What the task asks: Beginning with the line that contains "rather than adding", copy each remaining line of the data below exactly.

┌──

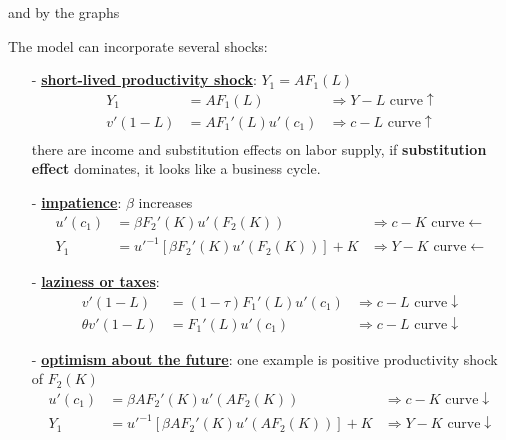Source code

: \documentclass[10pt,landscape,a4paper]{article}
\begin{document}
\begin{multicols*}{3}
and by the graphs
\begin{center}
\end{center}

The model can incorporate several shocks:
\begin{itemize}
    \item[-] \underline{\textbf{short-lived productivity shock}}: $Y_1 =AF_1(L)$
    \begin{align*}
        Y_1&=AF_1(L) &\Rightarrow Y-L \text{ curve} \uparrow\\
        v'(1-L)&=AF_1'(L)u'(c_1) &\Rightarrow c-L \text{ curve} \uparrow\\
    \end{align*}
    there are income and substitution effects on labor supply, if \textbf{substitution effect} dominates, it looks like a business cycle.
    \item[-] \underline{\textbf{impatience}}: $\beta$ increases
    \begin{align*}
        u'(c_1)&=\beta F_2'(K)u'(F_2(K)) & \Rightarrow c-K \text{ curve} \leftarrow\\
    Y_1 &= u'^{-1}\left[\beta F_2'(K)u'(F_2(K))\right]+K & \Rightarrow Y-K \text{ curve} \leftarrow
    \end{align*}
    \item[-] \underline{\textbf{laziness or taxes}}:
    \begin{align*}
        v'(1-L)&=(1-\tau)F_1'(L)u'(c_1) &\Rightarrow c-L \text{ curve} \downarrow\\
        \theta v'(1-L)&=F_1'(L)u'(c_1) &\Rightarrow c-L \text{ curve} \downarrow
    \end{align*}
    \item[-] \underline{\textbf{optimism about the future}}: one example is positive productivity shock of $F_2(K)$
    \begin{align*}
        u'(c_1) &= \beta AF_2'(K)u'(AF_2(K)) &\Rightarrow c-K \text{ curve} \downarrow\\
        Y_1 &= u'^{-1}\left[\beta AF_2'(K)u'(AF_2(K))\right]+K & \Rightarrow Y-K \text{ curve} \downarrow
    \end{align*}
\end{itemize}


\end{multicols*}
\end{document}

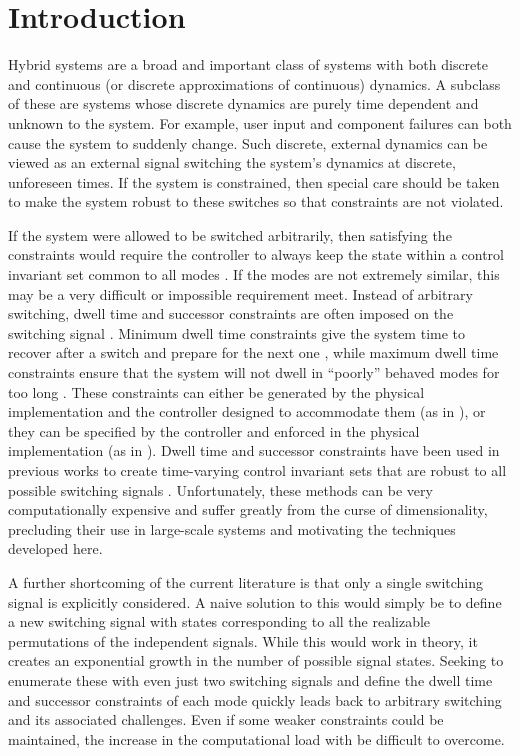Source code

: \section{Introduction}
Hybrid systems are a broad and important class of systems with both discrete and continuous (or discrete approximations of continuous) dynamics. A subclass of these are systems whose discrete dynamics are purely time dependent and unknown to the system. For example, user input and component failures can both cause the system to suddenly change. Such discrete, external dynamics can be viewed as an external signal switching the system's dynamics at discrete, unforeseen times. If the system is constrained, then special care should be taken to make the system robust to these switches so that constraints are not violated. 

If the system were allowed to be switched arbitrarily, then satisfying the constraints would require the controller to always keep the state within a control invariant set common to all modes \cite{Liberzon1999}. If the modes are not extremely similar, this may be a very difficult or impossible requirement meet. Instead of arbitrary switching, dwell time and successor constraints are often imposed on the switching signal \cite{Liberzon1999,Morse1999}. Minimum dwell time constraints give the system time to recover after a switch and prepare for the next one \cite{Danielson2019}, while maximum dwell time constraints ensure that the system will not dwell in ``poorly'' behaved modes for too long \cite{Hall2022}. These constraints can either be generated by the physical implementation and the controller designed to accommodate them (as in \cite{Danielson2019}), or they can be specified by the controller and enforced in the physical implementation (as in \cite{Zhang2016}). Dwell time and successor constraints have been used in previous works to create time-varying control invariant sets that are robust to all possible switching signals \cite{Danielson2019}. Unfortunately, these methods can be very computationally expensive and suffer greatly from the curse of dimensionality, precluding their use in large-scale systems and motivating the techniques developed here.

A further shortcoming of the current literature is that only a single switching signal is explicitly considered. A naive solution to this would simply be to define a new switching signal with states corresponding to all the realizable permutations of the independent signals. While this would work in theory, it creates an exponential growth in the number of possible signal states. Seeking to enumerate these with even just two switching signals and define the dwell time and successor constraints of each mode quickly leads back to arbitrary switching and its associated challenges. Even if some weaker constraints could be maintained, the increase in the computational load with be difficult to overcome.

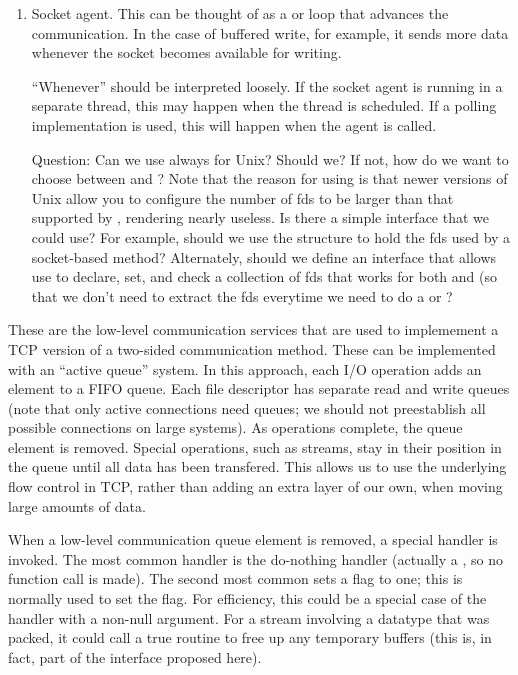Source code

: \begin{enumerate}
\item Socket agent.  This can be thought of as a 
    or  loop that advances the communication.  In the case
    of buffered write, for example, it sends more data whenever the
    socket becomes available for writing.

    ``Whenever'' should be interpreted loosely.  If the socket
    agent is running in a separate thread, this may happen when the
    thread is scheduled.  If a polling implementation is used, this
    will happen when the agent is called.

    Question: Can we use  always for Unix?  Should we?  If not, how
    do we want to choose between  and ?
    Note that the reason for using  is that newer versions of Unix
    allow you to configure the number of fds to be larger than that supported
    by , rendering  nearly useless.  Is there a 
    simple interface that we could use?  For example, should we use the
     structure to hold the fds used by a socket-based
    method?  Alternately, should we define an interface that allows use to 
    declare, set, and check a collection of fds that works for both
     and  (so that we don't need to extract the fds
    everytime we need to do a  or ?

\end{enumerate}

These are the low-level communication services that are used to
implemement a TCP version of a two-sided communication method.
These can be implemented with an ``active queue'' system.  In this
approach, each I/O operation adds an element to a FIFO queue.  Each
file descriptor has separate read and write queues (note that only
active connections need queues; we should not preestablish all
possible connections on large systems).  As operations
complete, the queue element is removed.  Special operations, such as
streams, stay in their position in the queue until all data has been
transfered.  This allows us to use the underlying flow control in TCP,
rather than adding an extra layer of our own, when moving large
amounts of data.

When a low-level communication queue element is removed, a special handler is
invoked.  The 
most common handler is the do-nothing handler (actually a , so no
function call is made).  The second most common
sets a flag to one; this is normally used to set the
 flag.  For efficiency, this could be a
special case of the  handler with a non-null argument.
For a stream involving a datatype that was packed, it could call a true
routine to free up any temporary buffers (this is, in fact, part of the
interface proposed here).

└──

Answer to this exercise:
rather than adding an extra layer of our own, when moving large
amounts of data.

When a low-level communication queue element is removed, a special handler is
invoked.  The 
most common handler is the do-nothing handler (actually a , so no
function call is made).  The second most common
sets a flag to one; this is normally used to set the
 flag.  For efficiency, this could be a
special case of the  handler with a non-null argument.
For a stream involving a datatype that was packed, it could call a true
routine to free up any temporary buffers (this is, in fact, part of the
interface proposed here).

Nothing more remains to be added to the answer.